Many celebrities have rushed to Swift’s defense.
“Not only are we looking at an awful business move (because one would be incentivized to allow Taylor to perform her songs seeing as it would be direct to rediscovery of a catalog they currently profit off of???) but this is just mean,” Halsey posted in her Instagram stories. “This is punishment. This is helping to silence her from speaking about things by dangling this over her head. These people are protected because they inspire complicity with fear. Banking on the illusion that people will not stand up for her. That the world will say she’s overreacting. You’re barking up the wrong tree. It is her grace and patience in this moment make her the Artist of the Decade.”
“Scooter and Scott sold Carlyle Group on false premise: Taylor would cooperate on them buying her catalogue. She will not,” tweeted video director and frequent Swift collaborator Joseph Kahn. “This is a disaster for them. As businessmen they have to cut their losses and sell Taylor back her catalogue, otherwise it's negligence to their investors.”
“What a complete power pull @scooterbraun @scottborchetta. The way this industry is set up, there are times where we have to get legal permission to perform anything we share rights to. But denying access like this is solely to play with and diminish a person,” tweeted YouTube star Rebecca Black.
“The things that @scottborchetta + Scooter Braun are continuing to do to @taylorswift13 are not only wrong, they should be illegal! You ‘men’ should focus your sights on things other than bullying the Artist of this CENTURY. LEAVE TAYLOR ALONE. PERIODT,” posted former teen-pop singer and Voice contestant Jordan Pruitt.

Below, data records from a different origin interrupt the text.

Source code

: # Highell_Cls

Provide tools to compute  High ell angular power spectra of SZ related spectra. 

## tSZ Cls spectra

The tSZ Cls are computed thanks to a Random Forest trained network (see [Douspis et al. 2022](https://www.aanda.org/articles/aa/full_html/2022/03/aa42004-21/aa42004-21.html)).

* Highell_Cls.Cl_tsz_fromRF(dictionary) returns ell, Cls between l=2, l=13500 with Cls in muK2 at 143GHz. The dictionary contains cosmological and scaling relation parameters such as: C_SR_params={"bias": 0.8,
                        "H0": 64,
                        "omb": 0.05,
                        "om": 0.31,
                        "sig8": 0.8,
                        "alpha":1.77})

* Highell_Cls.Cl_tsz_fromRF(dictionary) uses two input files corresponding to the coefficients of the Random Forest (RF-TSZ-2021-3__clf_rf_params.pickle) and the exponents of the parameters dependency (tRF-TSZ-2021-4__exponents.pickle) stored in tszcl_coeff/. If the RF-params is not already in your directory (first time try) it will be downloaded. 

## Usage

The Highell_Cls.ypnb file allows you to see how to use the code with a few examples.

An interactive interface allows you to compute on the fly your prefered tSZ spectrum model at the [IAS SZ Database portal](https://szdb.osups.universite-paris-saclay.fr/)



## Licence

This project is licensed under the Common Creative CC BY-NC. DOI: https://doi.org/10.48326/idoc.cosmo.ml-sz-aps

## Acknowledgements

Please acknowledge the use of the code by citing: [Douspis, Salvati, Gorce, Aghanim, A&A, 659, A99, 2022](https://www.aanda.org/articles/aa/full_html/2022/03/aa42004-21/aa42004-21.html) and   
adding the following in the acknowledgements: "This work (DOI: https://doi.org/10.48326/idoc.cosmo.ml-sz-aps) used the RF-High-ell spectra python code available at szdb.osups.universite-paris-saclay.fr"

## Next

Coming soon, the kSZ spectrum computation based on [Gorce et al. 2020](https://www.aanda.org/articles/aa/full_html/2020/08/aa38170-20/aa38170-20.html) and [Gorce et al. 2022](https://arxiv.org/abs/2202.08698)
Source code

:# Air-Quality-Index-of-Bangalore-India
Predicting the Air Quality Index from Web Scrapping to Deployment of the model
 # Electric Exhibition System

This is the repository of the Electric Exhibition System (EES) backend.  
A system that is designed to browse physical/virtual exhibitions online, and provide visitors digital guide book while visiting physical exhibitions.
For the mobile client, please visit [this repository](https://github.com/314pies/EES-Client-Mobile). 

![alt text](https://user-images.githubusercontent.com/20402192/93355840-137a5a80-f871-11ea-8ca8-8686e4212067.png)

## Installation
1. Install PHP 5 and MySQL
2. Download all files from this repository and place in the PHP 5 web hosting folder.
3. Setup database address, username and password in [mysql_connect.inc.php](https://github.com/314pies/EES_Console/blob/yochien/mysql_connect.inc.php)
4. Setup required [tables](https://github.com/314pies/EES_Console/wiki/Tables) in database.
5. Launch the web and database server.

“Solidarity with Taylor here, this sounds awful, and people wonder why music hasn’t had its #MeToo moment?” tweeted British pop star Lily Allen. “F*** that. We’re with you… It genuinely makes me sick to my stomach,” tweeted R&B singer Tinashe. “This makes me sooooo angry,” Swift squad member and viral video star Todrick Hall posted in his Instagram stories. “This is not OK,” posted Ruby Rose.
Swifties immediately made #IStandWithTaylor the No. 1 trending topic on Twitter, while one fan, Jade Rossi, even started a petition on Change.org, calling on Borchetta, Braun and investment firm the Carlyle Group to stop “holding Taylor’s music hostage.” Rossi wrote: “Not allowing Taylor Swift to use her music in any projects is manipulative and power-hungry... [It] is gross and almost blackmail.” The petition racked up about 35,000 signatures in the first three hours following Swift’s shocking announcement.
This latest drama follows Braun’s acquisition of the catalog of Big Machine, Swfit’s former record label, in June. Back then, Swift took to social media to say it was her “worst case scenario” and claimed she had been unaware of the deal until the last minute. “Now Scooter has stripped me of my life’s work, that I wasn’t given an opportunity to buy. Essentially, my musical legacy is about to lie in the hands of someone who tried to dismantle it,” she wrote. (Borchetta countered, alleging that Swift knew about the deal beforehand and saying he had offered her a chance to earn back her masters, one album at a time — a deal she refused. Braun also said Swift’s accusations were “not based on any truth.”) At that time, Halsey, Cher, Brendon Urie of Panic! At the Disco, Iggy Azalea, Sky Ferreira, Danielle Haim of HAIM, Jack Antonoff and many other celebrities defended Swift on social media.
Swift is now signed to Republic Records, which released her seventh studio album, Lover, earlier this year. It will be interesting to see how this feud pans out, and how it will affect her upcoming AMAs appearance.